我最后想说的是, 我们已经研究了20位精神分裂症患者, 我们可能还需要再研究几百个 才能有所收获。不过你在这里可以看到, 这20名患者中有7名的基因都有变动。这可是相当高的比例。 不过我们的对照组中,也有三个人的基因有变动, 即如此,我们对照组的意义又何在呢? 难不成他们的精神也有问题,只不过我们不知道罢了? 还是说他们是正常人?我猜他们是正常的。 我们现在所知的是精神分裂患者是有易患基因的, 我们也能区分某个基因是否是罪魁祸首。 而只有一小部分的人群, 是可以患上精神分裂的。
Now, we don't have really any evidence of it, but I think, to give you a hypothesis, the best guess is that if you're left-handed, you're prone to schizophrenia. 30 percent of schizophrenic people are left-handed, and schizophrenia has a very funny genetics, which means 60 percent of the people are genetically left-handed, but only half of it showed.

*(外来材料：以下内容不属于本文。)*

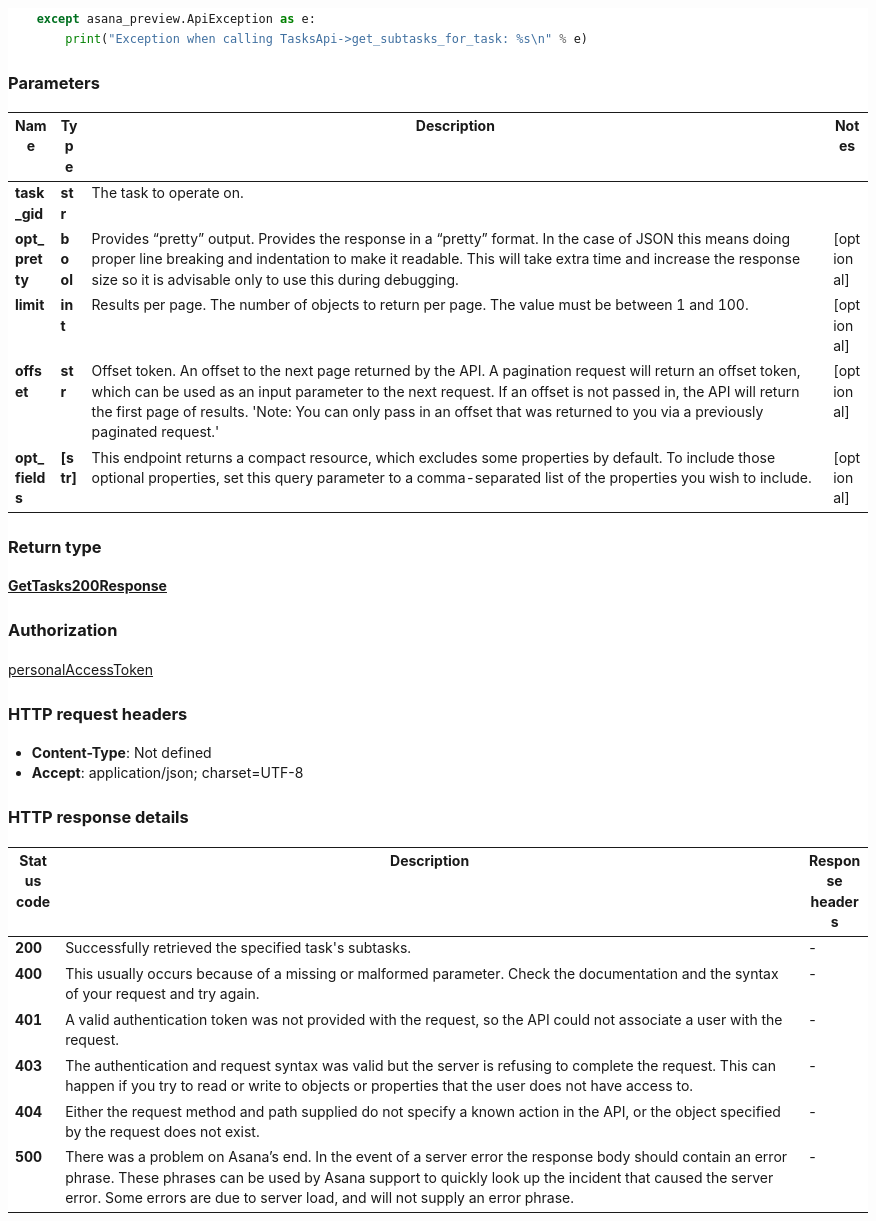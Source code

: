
 ```python
    except asana_preview.ApiException as e:
        print("Exception when calling TasksApi->get_subtasks_for_task: %s\n" % e)
```

### Parameters

Name | Type | Description  | Notes
------------- | ------------- | ------------- | -------------
 **task_gid** | **str**| The task to operate on. |
 **opt_pretty** | **bool**| Provides “pretty” output. Provides the response in a “pretty” format. In the case of JSON this means doing proper line breaking and indentation to make it readable. This will take extra time and increase the response size so it is advisable only to use this during debugging. | [optional]
 **limit** | **int**| Results per page. The number of objects to return per page. The value must be between 1 and 100. | [optional]
 **offset** | **str**| Offset token. An offset to the next page returned by the API. A pagination request will return an offset token, which can be used as an input parameter to the next request. If an offset is not passed in, the API will return the first page of results. &#39;Note: You can only pass in an offset that was returned to you via a previously paginated request.&#39; | [optional]
 **opt_fields** | **[str]**| This endpoint returns a compact resource, which excludes some properties by default. To include those optional properties, set this query parameter to a comma-separated list of the properties you wish to include. | [optional]

### Return type

[**GetTasks200Response**](GetTasks200Response.md)

### Authorization

[personalAccessToken](../README.md#personalAccessToken)

### HTTP request headers

 - **Content-Type**: Not defined
 - **Accept**: application/json; charset=UTF-8


### HTTP response details

| Status code | Description | Response headers |
|-------------|-------------|------------------|
**200** | Successfully retrieved the specified task&#39;s subtasks. |  -  |
**400** | This usually occurs because of a missing or malformed parameter. Check the documentation and the syntax of your request and try again. |  -  |
**401** | A valid authentication token was not provided with the request, so the API could not associate a user with the request. |  -  |
**403** | The authentication and request syntax was valid but the server is refusing to complete the request. This can happen if you try to read or write to objects or properties that the user does not have access to. |  -  |
**404** | Either the request method and path supplied do not specify a known action in the API, or the object specified by the request does not exist. |  -  |
**500** | There was a problem on Asana’s end. In the event of a server error the response body should contain an error phrase. These phrases can be used by Asana support to quickly look up the incident that caused the server error. Some errors are due to server load, and will not supply an error phrase. |  -  |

I don't have the time to say. Now, some people who think they're right-handed are genetically left-handed. OK. I'm just saying that, if you think, oh, I don't carry a left-handed gene so therefore my, you know, children won't be at risk of schizophrenia. You might. OK? (Laughter)
我们现在还没有确凿的证据, 不过我的猜想是, 如果你是个左撇子,你就有可能会患上精神分裂症。 百分之三十的精神分裂症患者都是左撇子, 而精神分裂症的基因又是很滑稽的, 这就意味着百分之六十的患者是有左撇子基因的, 不过他们中只有一半成为了左撇子。我没有时间来具体地解释。 总之,有些人觉得他们是右撇子, 但他们却有着左撇子基因。所以说,你要是觉得 你没有左撇子基因,因此你的孩子不会患上精神分裂症。 我只想说:一切皆有可能。 (笑声)
So it's, to me, an extraordinarily exciting time. We ought to be able to find the gene for bipolar; there's a relationship. And if I had enough money, we'd find them all this year. I thank you.
对我来说,现在真的是个非常激动人心的时代。 我们应该可以找到躁郁症的基因。 这其中是有关联的。 如果我有足够的钱的话,我能在一年之内把它们都给找出来。 谢谢大家。